Third, try to always use classes: Python’s classes provide all the features associated with Object Oriented Programming languages. These are an essential tool as they allow all related information to be grouped together and encapsulated in a single object. Invoking this object will then create a new instance, meaning that there is no need to declare functions or variables that will not be subsequently used.
4 Avoid overloading functions with too many responsibilities and keep their lengths short. In order to ensure clarity and readability for other developers, it is advisable to restrict a function to a single purpose. Additionally, functions should be kept concise and should not exceed 30 lines of code. Furthermore, employing operations such as piping could be beneficial in achieving the desired result with fewer lines of code.
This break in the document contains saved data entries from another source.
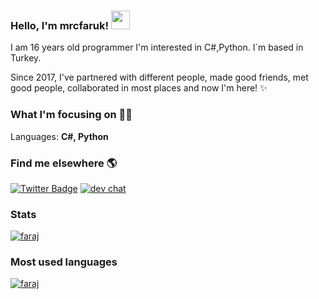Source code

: ### Hello, I'm **mrcfaruk**! <img src="https://media.giphy.com/media/hvRJCLFzcasrR4ia7z/giphy.gif" width="30px">

 I am 16 years old programmer I'm interested in C#,Python. I´m based in Turkey.

Since 2017, I've partnered with different people, made good friends, met good people, collaborated in most places and now I'm here! ✨

### What I'm focusing on 👨‍💻

Languages: **C#, Python**

### Find me elsewhere 🌎
 [![Twitter Badge](https://img.shields.io/badge/-Twitter-1ca0f1?style=flat-square&labelColor=1ca0f1&logo=twitter&logoColor=white&link=https://twitter.com/mrcfaruk)](https://twitter.com/mrcfaruk) [![dev chat](https://discordapp.com/api/guilds/765925217595817984/widget.png?style=shield)](https://discord.gg/gtps)

### Stats

[![faraj](https://github-readme-stats.vercel.app/api?username=mrcfaruk&show_icons=true&count_private=true&theme=dark)](https://mrcfaruk.github.io) 

### Most used languages

[![faraj](https://github-readme-stats.vercel.app/api/top-langs/?username=mrcfaruk)](https://mrcfaruk.github.io)

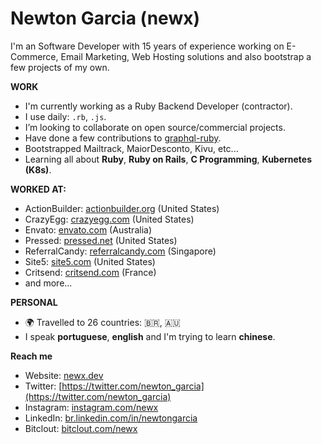# Newton Garcia (newx)

I'm an Software Developer with 15 years of experience working on E-Commerce, Email Marketing,
Web Hosting solutions and also bootstrap a few projects of my own.

**WORK**

* I'm currently working as a Ruby Backend Developer (contractor).
* I use daily: `.rb`, `.js`.
* I’m looking to collaborate on open source/commercial projects.
* Have done a few contributions to [graphql-ruby](https://github.com/rmosolgo/graphql-ruby/graphs/contributors).
* Bootstrapped Mailtrack, MaiorDesconto, Kivu, etc...
* Learning all about **Ruby**, **Ruby on Rails**, **C Programming**, **Kubernetes (K8s)**.


**WORKED AT:**

* ActionBuilder: [actionbuilder.org](https://actionbuilder.org) (United States)
* CrazyEgg: [crazyegg.com](https://crazyegg.com) (United States)
* Envato: [envato.com](https://envato.com) (Australia)
* Pressed: [pressed.net](https://pressed.net) (United States)
* ReferralCandy: [referralcandy.com](https://www.referralcandy.com) (Singapore)
* Site5: [site5.com](https://www.site5.com) (United States)
* Critsend: [critsend.com](https://www.critsend.com) (France)
* and more...

**PERSONAL**

* 🌍 Travelled to 26 countries: :brazil:, 🇦🇺
* I speak **portuguese**, **english** and I'm trying to learn **chinese**.


**Reach me**

* Website: [newx.dev](http://newx.dev)
* Twitter: [https://twitter.com/newton_garcia](https://twitter.com/newton_garcia)
* Instagram: [instagram.com/newx](https://instagram.com/newx)
* LinkedIn: [br.linkedin.com/in/newtongarcia](https://br.linkedin.com/in/newtongarcia)
* Bitclout: [bitclout.com/newx](https://bitclout.com/u/newx)

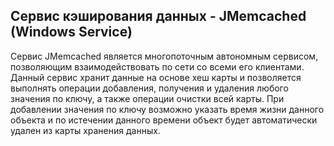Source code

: ## Сервис кэширования данных - JMemcached (Windows Service)

Сервис JMemcached является многопоточным автономным сервисом, позволяющим взаимодействовать по сети со всеми его клиентами. Данный сервис хранит данные на основе хеш карты и позволяется выполнять операции добавления, получения и удаления любого значения по ключу, а также операции очистки всей карты. При добавлении значения по ключу возможно указать время жизни данного объекта и по истечении данного времени объект будет автоматически удален из карты хранения данных.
5. indent properly: In comparison to programming languages such as C++ and Java, Python requires fewer considerations with respect to indentation. It is generally recommended that indentation levels should not exceed two.
Make sure there aren’t many return statements within the same function body: Keeping this in mind is crucial for the continued readability and understandability of your code.
The utilisation of pipe and other best practices makes it straightforward to author efficient and well-structured code. These techniques are not only simpler to modify and debug, but they also help to reduce the workload of programmers and enhance the speed of computations.